Although this is not the topic at hand, I listen to all kinds of music, from EDM to K-pop (usually with female vocals), Metal, Classical, Commercial, Hip-Hop, etc. If you have a DAC that plays high-quality audio and good headphones (IEMs in my case) to go with it, in addition to a good ear (the most important thing ), you can distinguish between audio qualities. In my case, I notice this most in the high notes and female vocals, which sound more crystal-clear. But overall, the sound is more cleaner. Can I listen to music in lower quality? Of course, but... if you own a Ferrari, wouldn't you want to go faster than normal?
Yeah but where do you even source music recorded and released over 96Khz? If you insist on everything coming out at 384KHz, then you're just resampling (and there is zero way you are hearing an improvement in audio quality by resampling 96KHz to 384KHz).

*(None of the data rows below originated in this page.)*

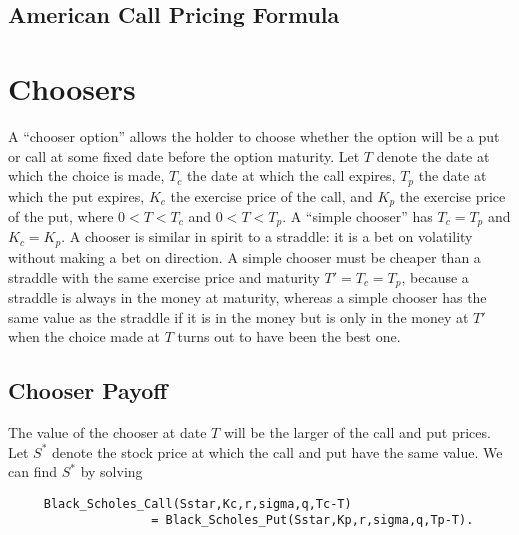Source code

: \subsection*{American Call Pricing Formula}





\section{Choosers}\label{s_choosers}
A ``chooser option''  allows the holder to choose whether the option will be a put or call at some fixed date before the option maturity.  Let $T$ denote the date at which the choice is made, $T_c$ the date at which the call expires, $T_p$ the date at which the put expires, $K_c$ the exercise price of the call, and $K_p$ the exercise price of the put, where $0<T<T_c$ and $0<T<T_p$.  A ``simple chooser'' has $T_c=T_p$ and $K_c=K_p$.  A chooser is similar in spirit to a straddle: it is a bet on volatility without making a bet on direction.  A simple chooser must be cheaper than a straddle with the same exercise price and maturity $T'=T_c=T_p$, because a straddle is always in the money at maturity, whereas a simple chooser has the same value as the straddle if it is in the money but is only in the money at $T'$ when the choice made at $T$ turns out to have been the best one.  

\subsection*{Chooser Payoff}
The value of the chooser at date $T$ will be the larger of the call and put prices.  Let $S^*$ denote the stock price at which the call and put have the same value.  We can find $S^*$ by solving
\small\begin{verbatim}
     Black_Scholes_Call(Sstar,Kc,r,sigma,q,Tc-T) 
                    = Black_Scholes_Put(Sstar,Kp,r,sigma,q,Tp-T).                           
\end{verbatim}
\normalsize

Yeah but it seems to me that some of you are not understanding the purpose of this thread. I'm not insisting that everything has to be 384 kHz, I've just opened the thread and highlighted an issue that other games that use FMOD don't have and that can be fixed. Instead, all I get is interrogation and lessons about audio quality as if I'm the problem, when the problem is the implementation of FMOD. · Does Windows allow audio quality to be set higher than 192 kHz? Yes. · Does the sound in Automobilista 2 work when set to more than 192Khz? No. · Do other games that use FMOD work with audio above 192 kHz? Yes. · Does Automobilista 2 do it? No. As simple as that, anything else is beating around the bush and trying to get away from the problem. For my part I have found a bug, fixing it is part of Reiza. Thanks to those who have tried to help and to those who have confirmed that this is a widespread problem
I'm still not sure it's a problem. Even if AMS 2 allowed its audio to be resampled up to 384KHz, the absolute best-case scenario (and even this is a stretch) is that the audio quality remains the same as the 48KHz sampling rate the game handles its audio with. In almost all cases, such resampling can introduce artifacts and possibly aliasing. This is issue you are experiencing is 100% the direct result of the DAC marketing its nonsensical sampling rate as an improvement in quality when there is zero evidence to support it. Even sampling rates over 48KHz are only helpful for the initial recording process (at least when it comes to creating music/audio) as it allows for the creator to make edits/alterations to the audio while avoiding degradation in raw source capture. There isn't a benefit to resampling to higher rates for audio playback and it generally only leads to incompatibility issues with games, music playback software, DAWs, etc (and that's ignoring the degradation that comes from the resampling itself). As awful as Windows is at just about everything else, I'm outright shocked at how many people just assume that it does a great (or even accurate) job of resampling. All your issues with AMS 2 and other software that doesn't play nice with being resampled to 384KHz can be resolved by using your DAC with a conventional output setting. It doesn't mean you're being cheated out of audio quality or that your gaming experience is lesser to someone else. Edit: Not that it really matters, but I pulled out a pair of my own DACs to test upon your initial post claiming AMS 2 doesn't support UAC 2.0. I've sold lots of my equipment but I still have both of my SMSL DACs, the SU-8 v2 and the VMV D3. In all honesty, despite the big price difference between the units, they sound identical with all sources. I use them at 16-bit 48KHz when they are daily driving on my desktop as that is the default for most things and hopping into foobar for 24/96 needledrop playback is as easy as one click (specifically swapping into WASAPI instead of DirectSound to avoid the Windows audio stack touching the recordings). Sure, they go up to 768KHz output, but that is entirely a spec sheet circlejerk in order to confuse customers.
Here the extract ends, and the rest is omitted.